The following table presents the difference between the aggregate fair value and the aggregate unpaid principal balance of securitized debt at fair value as of September 30, 2025 and December 31, 2024:

Fair Value Unpaid Principal Balance Difference
(In thousands)
September 30, 2025 $ 3,748,889 $ 3,739,705 $ 9,184
December 31, 2024 2,207,408 2,219,218 (11,810 )

The following table presents the effective interest rate of securitized debt at amortized cost and securitized debt at fair value for the nine months ended September 30, 2025 and 2024:

Nine Months Ended September 30,
2025 2024
( in thousands)
Interest expense $ 159,122
Average outstanding unpaid principal balance 3,668,377
Effective interest rate (1) % 5.78 %

All values are in US Dollars.

  • Effective interest rate represents annualized interest expense divided by average gross outstanding balance, which includes average rates of 5.96% and 5.53%, and debt issuance cost amortization of 0.14% and 0.25% for the nine months ended September 30, 2025 and 2024, respectively.

Note 12 — Other Debt

Secured financings and warehouse facilities are utilized to finance the origination and purchase of commercial real estate mortgage loans. Warehouse facilities are designated to fund mortgage loans that are purchased and originated within specified underwriting guidelines. Most of these lines of credit fund less than 100% of the principal balance of the mortgage loans originated and purchased, requiring the use of working capital to fund the remaining portion.

  • (a)

On March 15, 2022, the Company entered into a five-year $215.0 million syndicated corporate debt agreement, the (“the 2022 Term Loan”). The 2022 Term Loan bears interest at a fixed rate of 7.125% and matures on March 15, 2027. Interest on the 2022 Term Loan is paid every six months. As of September 30, 2025 and December 31, 2024, the balance of the 2022 Term Loan was $215.0 million.

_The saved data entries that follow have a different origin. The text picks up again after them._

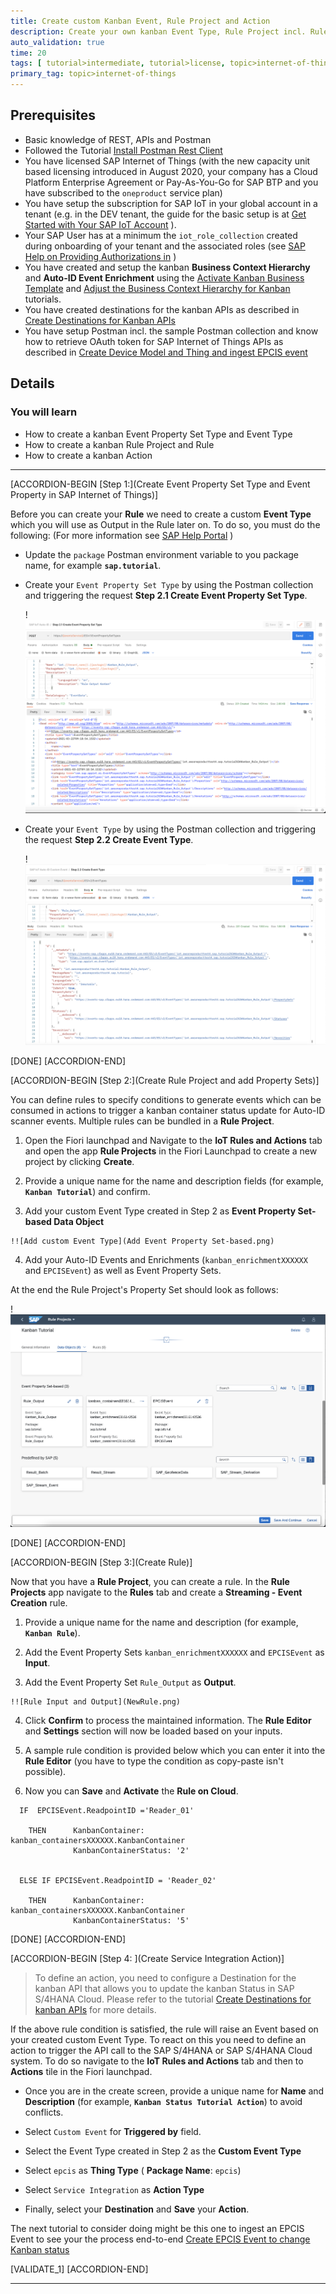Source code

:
 ```yaml
---
title: Create custom Kanban Event, Rule Project and Action
description: Create your own kanban Event Type, Rule Project incl. Rule and Action which will allow you to process Auto-ID events and trigger kanban status updates
auto_validation: true
time: 20
tags: [ tutorial>intermediate, tutorial>license, topic>internet-of-things, products>sap-internet-of-things, products>sap-business-technology-platform]
primary_tag: topic>internet-of-things
---
```


## Prerequisites
- Basic knowledge of REST, APIs and Postman
- Followed the Tutorial [Install Postman Rest Client](api-tools-postman-install)
- You have licensed SAP Internet of Things (with the new capacity unit based licensing introduced in August 2020, your company has a Cloud Platform Enterprise Agreement or Pay-As-You-Go for SAP BTP and you have subscribed to the `oneproduct` service plan)
 - You have setup the subscription for SAP IoT in your global account in a tenant (e.g. in the DEV tenant, the guide for the basic setup is at [Get Started with Your SAP IoT Account](https://help.sap.com/viewer/195126f4601945cba0886cbbcbf3d364/latest/en-US/bfe6a46a13d14222949072bf330ff2f4.html) ).
 - Your SAP User has at a minimum the `iot_role_collection` created during onboarding of your tenant and the associated roles (see [SAP Help on Providing Authorizations in](https://help.sap.com/viewer/195126f4601945cba0886cbbcbf3d364/latest/en-US/2810dd61e0a8446d839c936f341ec46d.html ) )
- You have created and setup the kanban **Business Context Hierarchy** and **Auto-ID Event Enrichment** using the [Activate Kanban Business Template](iot-autoid-kanban-bt) and [Adjust the Business Context Hierarchy for Kanban](iot-autoid-kanban-dls) tutorials.
- You have created destinations for the kanban APIs as described in [Create Destinations for Kanban APIs](iot-autoid-kanban-destination)
- You have setup Postman incl. the sample Postman collection and know how to retrieve OAuth token for SAP Internet of Things APIs as described in [Create Device Model and Thing and ingest EPCIS event](iot-autoid-device)


## Details
### You will learn
  - How to create a kanban Event Property Set Type and Event Type
  - How to create a kanban Rule Project and Rule
  - How to create a kanban Action


---

[ACCORDION-BEGIN [Step 1:](Create Event Property Set Type and Event Property in SAP Internet of Things)]

Before you can create your **Rule** we need to create a custom **Event Type** which you will use as Output in the Rule later on. To do so, you must do the following: (For more information see [SAP Help Portal](https://help.sap.com/viewer/fffd6ca18e374c2e80688dab5c31527f/latest/en-US/f6fd1c9194d64286967e2446376b254c.html) )

  - Update the `package` Postman environment variable to you package name, for example **`sap.tutorial`**.

  - Create your `Event Property Set Type` by using the Postman collection and triggering the request **Step 2.1 Create Event Property Set Type**.

    !![Created Event Property Set Type](EventPST.png)

  - Create your `Event Type` by using the Postman collection and triggering the request **Step 2.2 Create Event Type**.

    !![Created Event Type](EventType.png)

[DONE]
[ACCORDION-END]

[ACCORDION-BEGIN [Step 2:](Create Rule Project and add Property Sets)]

You can define rules to specify conditions to generate events which can be consumed in actions to trigger a kanban container status update for Auto-ID scanner events. Multiple rules can be bundled in a **Rule Project**.


1.    Open the Fiori launchpad and Navigate to the **IoT Rules and Actions** tab and open the app **Rule Projects** in the Fiori Launchpad to create a new project by clicking **Create**.

2.    Provide a unique name for the name and description fields (for example, **`Kanban Tutorial`**) and confirm.

3.    Add your custom Event Type created in Step 2 as **Event Property Set-based Data Object**

    !![Add custom Event Type](Add Event Property Set-based.png)

4.    Add your Auto-ID Events and Enrichments (`kanban_enrichmentXXXXXX` and `EPCISEvent`) as well as Event Property Sets.

At the end the Rule Project's Property Set should look as follows:

!![Rule Project's Property Set](RuleProject.png)

[DONE]
[ACCORDION-END]

[ACCORDION-BEGIN [Step 3:](Create Rule)]

Now that you have a **Rule Project**, you can create a rule. In the **Rule Projects** app navigate to the **Rules** tab and create a **Streaming - Event Creation** rule.


  1.    Provide a unique name for the name and description (for example, **`Kanban Rule`**).

  2.    Add the Event Property Sets `kanban_enrichmentXXXXXX` and `EPCISEvent` as **Input**.

  3.    Add the Event Property Set `Rule_Output` as **Output**.

    !![Rule Input and Output](NewRule.png)

  4.    Click **Confirm** to process the maintained information. The **Rule Editor** and **Settings** section will now be loaded based on your inputs.

  5.    A sample rule condition is provided below which you can enter it into the **Rule Editor** (you have to type the condition as copy-paste isn't possible).

  6.    Now you can **Save** and **Activate** the **Rule on Cloud**.

```
  IF  EPCISEvent.ReadpointID ='Reader_01'

    THEN      KanbanContainer:       kanban_containersXXXXXX.KanbanContainer
              KanbanContainerStatus: '2'


  ELSE IF EPCISEvent.ReadpointID = 'Reader_02'

    THEN      KanbanContainer:       kanban_containersXXXXXX.KanbanContainer
              KanbanContainerStatus: '5'

```

[DONE]
[ACCORDION-END]

[ACCORDION-BEGIN [Step 4: ](Create Service Integration Action)]

>To define an action, you need to configure a Destination for the kanban API that allows you to update the kanban Status in SAP S/4HANA Cloud. Please refer to the tutorial [Create Destinations for kanban APIs](iot-autoid-kanban-destination) for more details.


If the above rule condition is satisfied, the rule will raise an Event based on your created custom Event Type. To react on this you need to define an action to trigger the API call to the SAP S/4HANA or SAP S/4HANA Cloud system. To do so navigate to the **IoT Rules and Actions** tab and then to **Actions** tile in the Fiori launchpad.

- Once you are in the create screen, provide a unique name for **Name** and **Description** (for example, **`Kanban Status Tutorial Action`**) to avoid conflicts.

- Select `Custom Event` for **Triggered by** field.

- Select the Event Type created in Step 2 as the **Custom Event Type**

- Select `epcis` as **Thing Type** ( **Package Name**: `epcis`)

- Select `Service Integration` as **Action Type**

- Finally, select your **Destination** and **Save** your **Action**.

The next tutorial to consider doing might be this one to ingest an EPCIS Event to see your the process end-to-end [Create EPCIS Event to change Kanban status](iot-autoid-kanban-create-event)

[VALIDATE_1]
[ACCORDION-END]

---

On February 5, 2024, the Company entered into a five-year $75.0 million syndicated corporate debt agreement, the (“the 2024 Term Loan”). The 2024 Term Loan bears interest at 9.875% and matures on February 15, 2029. Interest on the 2024 Term Loan is paid every six months. As of September 30, 2025 and December 31, 2024, the balance of the 2024 Term Loan was $75.0 million.

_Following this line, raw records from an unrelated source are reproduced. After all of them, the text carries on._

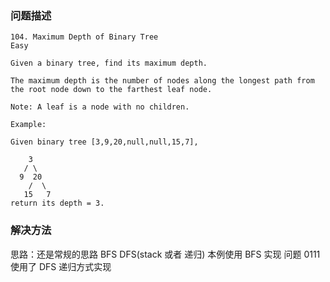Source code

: 
### 问题描述
```
104. Maximum Depth of Binary Tree
Easy

Given a binary tree, find its maximum depth.

The maximum depth is the number of nodes along the longest path from the root node down to the farthest leaf node.

Note: A leaf is a node with no children.

Example:

Given binary tree [3,9,20,null,null,15,7],

    3
   / \
  9  20
    /  \
   15   7
return its depth = 3.
```  

### 解决方法
思路：还是常规的思路 BFS DFS(stack 或者 递归)
本例使用 BFS 实现
问题 0111 使用了 DFS 递归方式实现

The total balance of the 2022 Term Loan and the 2024 Term Loan (“Corporate Debt”) in the Consolidated Balance Sheets is net of debt issuance costs and discount of $3.8 million and $5.2 million as of September 30, 2025 and December 31, 2024, respectively. The Corporate Debt is secured by substantially all assets of the Company not otherwise pledged under a securitized debt or warehouse facility and contains certain reporting and financial covenants. Should the Company fail to adhere to those covenants, the lenders have the right to demand immediate repayment that may require the Company to sell the collateral at less than the carrying amounts. As of September 30, 2025, the Company was in compliance with all covenants.

  • (b)

On January 4, 2011, Century entered into a Master Participation and Facility Agreement with a bank (“the September 2022 Term Repurchase Agreement”). The Facility Agreement has a current extended maturity date of July 31, 2026, and is a short-term borrowing facility, collateralized by performing loans, with a maximum capacity of $60.0 million, and bears interest at one-month SOFR plus 1.60% with a 0.25% floor.

On May 17, 2013, the Company entered into a Repurchase Agreement (“the 2013 Repurchase Agreement”) with a warehouse lender. The 2013 Repurchase Agreement is a modified mark-to-market agreement and has a current maturity date of September 23, 2026, and is a short-term borrowing facility, collateralized by a pool of performing loans, with a maximum capacity of $400.0 million, and bears interest at SOFR plus 2.75%. All borrower payments on loans financed under the warehouse repurchase facility are first used to pay interest on the facility.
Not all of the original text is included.